= Your task =
Return each line of the records below that contains the word "hacks".

Records from a dataset
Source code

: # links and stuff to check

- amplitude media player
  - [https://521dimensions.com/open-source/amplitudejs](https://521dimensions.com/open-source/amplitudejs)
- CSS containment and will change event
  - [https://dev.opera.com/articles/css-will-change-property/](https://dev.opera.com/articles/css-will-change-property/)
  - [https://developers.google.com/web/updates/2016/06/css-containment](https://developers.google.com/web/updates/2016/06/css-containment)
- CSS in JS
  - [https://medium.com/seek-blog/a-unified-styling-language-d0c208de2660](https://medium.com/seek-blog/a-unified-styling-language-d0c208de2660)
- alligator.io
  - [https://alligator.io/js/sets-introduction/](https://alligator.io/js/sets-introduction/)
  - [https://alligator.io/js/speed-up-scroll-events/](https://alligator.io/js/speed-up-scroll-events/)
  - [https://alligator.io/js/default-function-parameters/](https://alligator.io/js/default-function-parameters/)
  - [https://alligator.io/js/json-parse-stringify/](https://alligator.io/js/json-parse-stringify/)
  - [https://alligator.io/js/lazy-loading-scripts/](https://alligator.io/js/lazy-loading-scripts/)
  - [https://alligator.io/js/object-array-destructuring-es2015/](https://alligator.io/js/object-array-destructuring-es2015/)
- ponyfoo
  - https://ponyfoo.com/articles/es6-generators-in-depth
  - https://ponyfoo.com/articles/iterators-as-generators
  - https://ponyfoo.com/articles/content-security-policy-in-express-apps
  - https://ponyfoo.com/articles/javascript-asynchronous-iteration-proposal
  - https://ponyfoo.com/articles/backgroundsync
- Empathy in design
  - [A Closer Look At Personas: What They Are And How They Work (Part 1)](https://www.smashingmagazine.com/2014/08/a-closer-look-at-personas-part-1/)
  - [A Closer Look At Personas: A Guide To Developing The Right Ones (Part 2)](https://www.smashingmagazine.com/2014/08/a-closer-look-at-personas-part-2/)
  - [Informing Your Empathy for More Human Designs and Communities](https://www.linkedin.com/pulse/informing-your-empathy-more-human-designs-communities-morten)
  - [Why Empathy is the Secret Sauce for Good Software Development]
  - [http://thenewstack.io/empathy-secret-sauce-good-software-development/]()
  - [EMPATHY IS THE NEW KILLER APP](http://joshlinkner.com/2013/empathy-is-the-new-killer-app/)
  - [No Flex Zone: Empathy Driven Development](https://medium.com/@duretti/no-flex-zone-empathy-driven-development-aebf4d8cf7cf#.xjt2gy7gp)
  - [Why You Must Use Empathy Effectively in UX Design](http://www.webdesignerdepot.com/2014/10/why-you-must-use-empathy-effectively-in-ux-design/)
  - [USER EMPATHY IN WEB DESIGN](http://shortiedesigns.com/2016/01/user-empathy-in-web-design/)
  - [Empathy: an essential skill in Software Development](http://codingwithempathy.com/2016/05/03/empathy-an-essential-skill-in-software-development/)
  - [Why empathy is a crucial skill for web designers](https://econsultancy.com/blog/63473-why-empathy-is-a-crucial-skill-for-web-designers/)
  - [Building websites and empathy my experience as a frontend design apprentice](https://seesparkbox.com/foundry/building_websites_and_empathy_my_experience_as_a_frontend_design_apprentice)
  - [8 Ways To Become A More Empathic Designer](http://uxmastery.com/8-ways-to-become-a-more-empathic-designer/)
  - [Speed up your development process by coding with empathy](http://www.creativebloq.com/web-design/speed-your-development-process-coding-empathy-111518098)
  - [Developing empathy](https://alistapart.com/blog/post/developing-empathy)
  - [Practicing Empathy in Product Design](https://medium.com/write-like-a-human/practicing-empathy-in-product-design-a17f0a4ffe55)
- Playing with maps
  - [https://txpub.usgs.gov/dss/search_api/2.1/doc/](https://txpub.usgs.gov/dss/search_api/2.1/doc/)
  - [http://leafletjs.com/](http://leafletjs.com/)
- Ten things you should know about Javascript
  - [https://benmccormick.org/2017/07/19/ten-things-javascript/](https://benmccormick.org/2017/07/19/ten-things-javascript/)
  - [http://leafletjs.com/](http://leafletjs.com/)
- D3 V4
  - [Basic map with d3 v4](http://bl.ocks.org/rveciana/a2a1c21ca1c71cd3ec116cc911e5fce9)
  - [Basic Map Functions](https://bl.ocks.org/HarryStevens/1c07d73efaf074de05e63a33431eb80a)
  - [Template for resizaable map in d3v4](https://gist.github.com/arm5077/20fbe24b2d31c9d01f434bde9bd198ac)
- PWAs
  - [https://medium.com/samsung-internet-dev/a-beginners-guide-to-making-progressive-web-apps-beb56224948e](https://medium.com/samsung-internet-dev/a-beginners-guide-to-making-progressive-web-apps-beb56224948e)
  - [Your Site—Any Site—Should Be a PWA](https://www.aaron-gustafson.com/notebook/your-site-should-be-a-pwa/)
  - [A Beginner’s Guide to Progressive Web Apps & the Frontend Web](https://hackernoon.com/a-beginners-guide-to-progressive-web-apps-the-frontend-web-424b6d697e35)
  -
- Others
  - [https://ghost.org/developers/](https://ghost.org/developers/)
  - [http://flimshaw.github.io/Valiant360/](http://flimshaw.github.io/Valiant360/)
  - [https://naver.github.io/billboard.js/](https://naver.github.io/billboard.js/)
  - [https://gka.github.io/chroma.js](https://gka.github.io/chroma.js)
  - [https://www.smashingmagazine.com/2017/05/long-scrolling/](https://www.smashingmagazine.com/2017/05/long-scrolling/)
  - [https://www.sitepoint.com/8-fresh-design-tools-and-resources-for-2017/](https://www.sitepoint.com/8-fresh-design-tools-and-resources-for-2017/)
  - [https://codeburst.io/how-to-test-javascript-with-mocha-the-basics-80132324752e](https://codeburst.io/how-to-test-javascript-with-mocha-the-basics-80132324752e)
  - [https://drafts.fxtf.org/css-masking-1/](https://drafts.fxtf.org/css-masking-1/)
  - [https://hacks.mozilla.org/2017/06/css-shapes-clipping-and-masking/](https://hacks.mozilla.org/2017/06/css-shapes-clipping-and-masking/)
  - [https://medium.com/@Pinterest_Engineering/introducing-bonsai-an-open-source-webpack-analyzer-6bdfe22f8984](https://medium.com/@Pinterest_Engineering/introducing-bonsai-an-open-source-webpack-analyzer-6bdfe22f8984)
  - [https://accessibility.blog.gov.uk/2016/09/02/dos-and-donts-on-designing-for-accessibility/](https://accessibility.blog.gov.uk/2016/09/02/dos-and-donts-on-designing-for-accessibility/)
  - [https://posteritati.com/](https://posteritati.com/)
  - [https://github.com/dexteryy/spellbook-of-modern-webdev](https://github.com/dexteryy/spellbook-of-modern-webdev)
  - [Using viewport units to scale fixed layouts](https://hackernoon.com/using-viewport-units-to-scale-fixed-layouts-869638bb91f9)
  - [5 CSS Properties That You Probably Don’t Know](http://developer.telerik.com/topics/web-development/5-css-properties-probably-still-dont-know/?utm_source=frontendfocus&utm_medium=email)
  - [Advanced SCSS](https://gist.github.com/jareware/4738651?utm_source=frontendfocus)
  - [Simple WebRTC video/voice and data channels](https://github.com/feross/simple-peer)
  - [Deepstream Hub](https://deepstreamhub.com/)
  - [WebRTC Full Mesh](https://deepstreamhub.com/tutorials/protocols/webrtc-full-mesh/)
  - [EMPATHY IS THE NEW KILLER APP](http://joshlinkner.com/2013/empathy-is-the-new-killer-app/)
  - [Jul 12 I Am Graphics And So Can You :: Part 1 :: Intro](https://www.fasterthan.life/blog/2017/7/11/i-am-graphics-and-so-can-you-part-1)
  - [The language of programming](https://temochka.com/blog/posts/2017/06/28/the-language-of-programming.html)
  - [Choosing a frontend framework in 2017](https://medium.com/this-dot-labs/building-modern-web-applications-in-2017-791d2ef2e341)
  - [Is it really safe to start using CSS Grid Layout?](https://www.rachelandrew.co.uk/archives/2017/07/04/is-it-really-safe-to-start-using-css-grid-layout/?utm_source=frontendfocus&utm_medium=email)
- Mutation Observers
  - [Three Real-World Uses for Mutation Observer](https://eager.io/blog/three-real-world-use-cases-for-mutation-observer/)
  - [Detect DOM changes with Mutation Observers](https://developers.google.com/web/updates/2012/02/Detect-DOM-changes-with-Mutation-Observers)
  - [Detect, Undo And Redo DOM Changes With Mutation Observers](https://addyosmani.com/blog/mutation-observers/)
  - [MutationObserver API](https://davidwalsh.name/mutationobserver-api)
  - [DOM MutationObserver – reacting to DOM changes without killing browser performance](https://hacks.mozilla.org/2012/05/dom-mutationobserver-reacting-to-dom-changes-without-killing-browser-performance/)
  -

= Output for this exercise =
  - [https://hacks.mozilla.org/2017/06/css-shapes-clipping-and-masking/](https://hacks.mozilla.org/2017/06/css-shapes-clipping-and-masking/)
  - [DOM MutationObserver – reacting to DOM changes without killing browser performance](https://hacks.mozilla.org/2012/05/dom-mutationobserver-reacting-to-dom-changes-without-killing-browser-performance/)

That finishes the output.